Will State undergo reforms?

COMMENTARY Government Regulation

Will State undergo reforms?

Aug 4, 2005 3 min read
COMMENTARY BY

Former Senior Fellow, Margaret Thatcher Center for Freedom

Helle’s work focused on the U.S. government’s institutions and programs for strategic outreach to the public of foreign countries.

Bureaucratic reorganizations of Washington government departments are not the stuff headlines are made of. Yet, the announcement of changes at the State Department made Friday by Secretary of State Condoleezza Rice, made in low-key fashion before a select crowd of diplomats and dignitaries, is worth some tea-leaf reading.
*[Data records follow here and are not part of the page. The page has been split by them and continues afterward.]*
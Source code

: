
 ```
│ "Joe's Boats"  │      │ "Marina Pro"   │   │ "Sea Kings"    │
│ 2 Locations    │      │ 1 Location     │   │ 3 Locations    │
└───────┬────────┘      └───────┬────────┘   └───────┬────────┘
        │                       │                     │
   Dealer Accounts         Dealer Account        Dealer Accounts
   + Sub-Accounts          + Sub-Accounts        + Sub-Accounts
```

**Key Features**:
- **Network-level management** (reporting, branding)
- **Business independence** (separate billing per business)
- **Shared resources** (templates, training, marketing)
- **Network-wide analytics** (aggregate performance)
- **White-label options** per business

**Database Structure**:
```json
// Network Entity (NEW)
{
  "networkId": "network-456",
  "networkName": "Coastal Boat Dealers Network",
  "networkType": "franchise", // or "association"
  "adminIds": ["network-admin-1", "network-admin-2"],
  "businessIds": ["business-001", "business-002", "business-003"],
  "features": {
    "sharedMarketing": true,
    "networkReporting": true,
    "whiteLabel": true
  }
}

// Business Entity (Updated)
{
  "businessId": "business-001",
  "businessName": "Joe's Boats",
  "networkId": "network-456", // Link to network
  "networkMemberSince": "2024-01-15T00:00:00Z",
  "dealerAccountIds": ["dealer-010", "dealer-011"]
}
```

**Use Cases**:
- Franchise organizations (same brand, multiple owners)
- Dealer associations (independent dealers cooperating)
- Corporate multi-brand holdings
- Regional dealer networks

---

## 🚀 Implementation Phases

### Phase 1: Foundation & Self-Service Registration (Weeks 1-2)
It signals an expanded role for the department in the areas of fighting terrorism and nuclear proliferation, and in the area of democracy promotion. So far Miss Rice has been eloquent in her public statements about democracy as a central piece of the Bush foreign policy in the second term, but the operational details have been vague.

The beginning transformation of the unwieldy 200-year-old State Department could also indicate that the secretary is taking back foreign policy from the Pentagon, where Secretary of Defense Donald Rumsfeld held it firmly in his grip during the first Bush term. It should be added that Miss Rice will have the added strength of yet another highly trusted Bush adviser on board at State, Karen Hughes, who was confirmed at long last by the Senate as undersecretary of state for public diplomacy a week ago.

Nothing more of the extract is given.